Illinois woman convicted of $11 million COVID unemployment fraud scheme
by The Washington Times AI News Desk · The Washington TimesA federal jury in the Northern District of Illinois has convicted an Illinois woman of unemployment insurance fraud for participating in a scheme that submitted nearly 700 fraudulent claims and caused more than $11 million in fraudulent COVID-19 relief benefits to be dispersed.
Hiam Hmaidan, 54, of Orland Park, was found guilty of one count of conspiracy to commit mail fraud and five counts of mail fraud, the Justice Department announced. She is scheduled to be sentenced Oct. 2 and faces up to 20 years in prison.
According to court documents and evidence presented at trial, Hmaidan operated the fraud scheme from May 2020 through December 2022, targeting the Pandemic Unemployment Assistance Program, which Congress established under the 2020 CARES Act to support workers whose livelihoods were disrupted by the pandemic.

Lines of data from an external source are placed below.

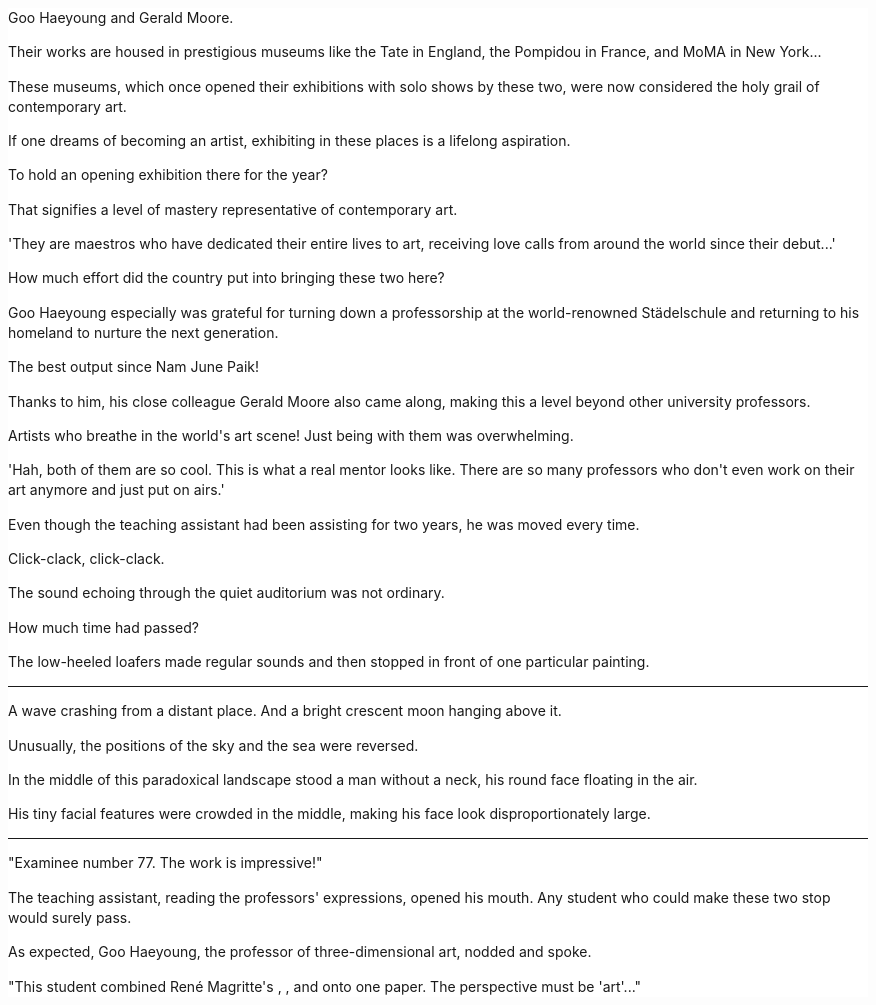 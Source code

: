 Goo Haeyoung and Gerald Moore.

Their works are housed in prestigious museums like the Tate in England, the Pompidou in France, and MoMA in New York...

These museums, which once opened their exhibitions with solo shows by these two, were now considered the holy grail of contemporary art.

If one dreams of becoming an artist, exhibiting in these places is a lifelong aspiration.

To hold an opening exhibition there for the year?

That signifies a level of mastery representative of contemporary art.

'They are maestros who have dedicated their entire lives to art, receiving love calls from around the world since their debut...'

How much effort did the country put into bringing these two here?

Goo Haeyoung especially was grateful for turning down a professorship at the world-renowned Städelschule and returning to his homeland to nurture the next generation.

The best output since Nam June Paik!

Thanks to him, his close colleague Gerald Moore also came along, making this a level beyond other university professors.

Artists who breathe in the world's art scene! Just being with them was overwhelming.

'Hah, both of them are so cool. This is what a real mentor looks like. There are so many professors who don't even work on their art anymore and just put on airs.'

Even though the teaching assistant had been assisting for two years, he was moved every time.

Click-clack, click-clack.

The sound echoing through the quiet auditorium was not ordinary.

How much time had passed?

The low-heeled loafers made regular sounds and then stopped in front of one particular painting.

---

A wave crashing from a distant place. And a bright crescent moon hanging above it.

Unusually, the positions of the sky and the sea were reversed.

In the middle of this paradoxical landscape stood a man without a neck, his round face floating in the air.

His tiny facial features were crowded in the middle, making his face look disproportionately large.

---

"Examinee number 77. The work is impressive!"

The teaching assistant, reading the professors' expressions, opened his mouth. Any student who could make these two stop would surely pass.

As expected, Goo Haeyoung, the professor of three-dimensional art, nodded and spoke.

"This student combined René Magritte's <The Empire of Light>, <The Human Condition>, and <Living Art> onto one paper. The perspective must be 'art'..."

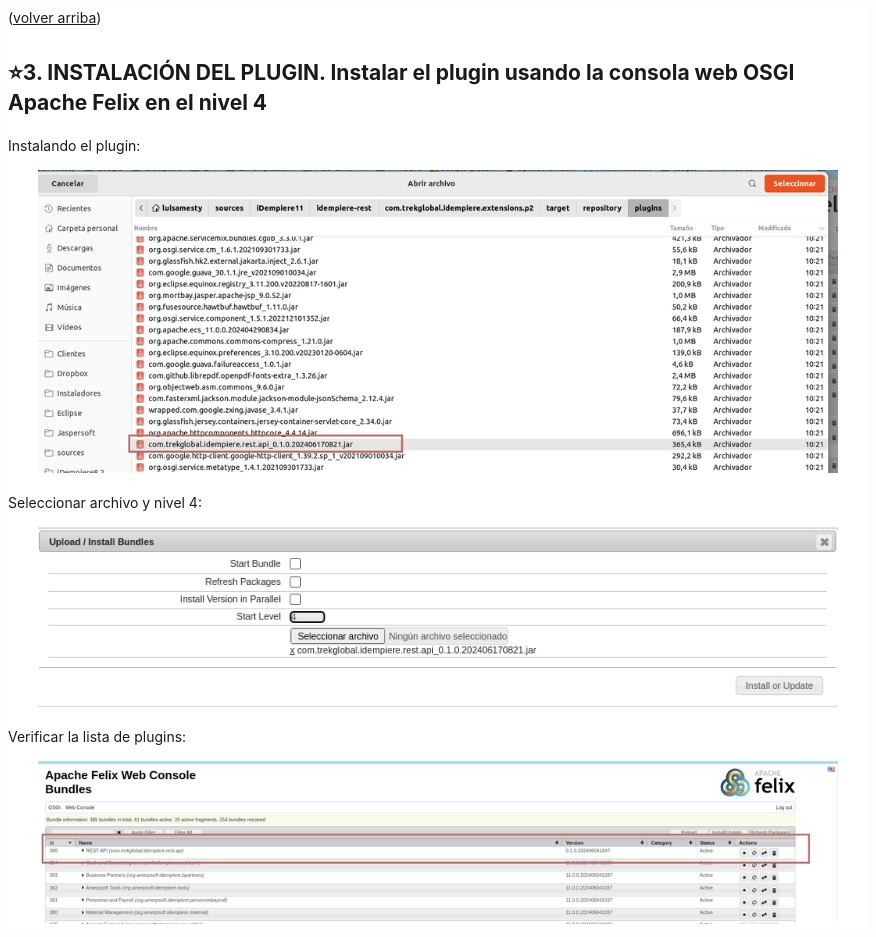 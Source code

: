 <p align="left">(<a href="#readme-top">volver arriba</a>)</p>

## <a name="step3"></a>⭐️3. INSTALACIÓN DEL PLUGIN. Instalar el plugin usando la consola web OSGI Apache Felix en el nivel 4

Instalando el plugin:

<div align="center">
<a href="AMERPSOFT_logo">
<img src="./images/osgi_console_api_0.png" alt="Logo" width="800">
</a>
</div>

Seleccionar archivo y nivel 4:

<div align="center">
<a href="AMERPSOFT_logo">
<img src="./images/osgi_console_api_1.png" alt="Logo" width="800">
</a>
</div>

Verificar la lista de plugins:

<div align="center">
<a href="AMERPSOFT_logo">
<img src="./images/osgi_console_api_2.png" alt="Logo" width="800">
</a>
</div>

Prosecutors said Hmaidan abused her position as a tax preparer by using clients’ names and personal information — without their knowledge or consent — to submit fraudulent unemployment claims. The false filings misrepresented claimants’ employment status and the pandemic’s impact on their ability to earn income. Unemployment benefits were then loaded onto debit cards and mailed to Hmaidan or to addresses accessible to her and her co-conspirators. The group used those cards to withdraw approximately $2.8 million in cash from ATMs near where they lived, according to court documents.
“Hiam Hmaidan stole more than $10 million from American taxpayers during the COVID-19 pandemic through an unemployment insurance fraud scheme that submitted nearly 700 fraudulent claims,” said Assistant Attorney General Colin M. McDonald of the Justice Department’s National Fraud Enforcement Division. “The Fraud Division will continue to find and prosecute fraudsters who exploited a national crisis to steal from Federal benefit programs.”
Anthony P. D’Esposito, inspector general of the U.S. Department of Labor, said the conviction “sends a clear message” that his office will “relentlessly pursue those who commit fraud.” Adam Jobes, special agent in charge of the IRS Criminal Investigation Chicago Field Office, said investigators “followed the money to expose the full scope of this scheme.”
The U.S. Department of Labor Office of Inspector General and IRS Criminal Investigation investigated the case. Trial attorneys Shy Jackson and Meredith B. Healy of the Justice Department’s Criminal Division Fraud Section are prosecuting.
The case is part of the Justice Department’s broader effort to combat federal benefit fraud under President Trump’s Task Force to Eliminate Fraud, chaired by Vice President J.D. Vance.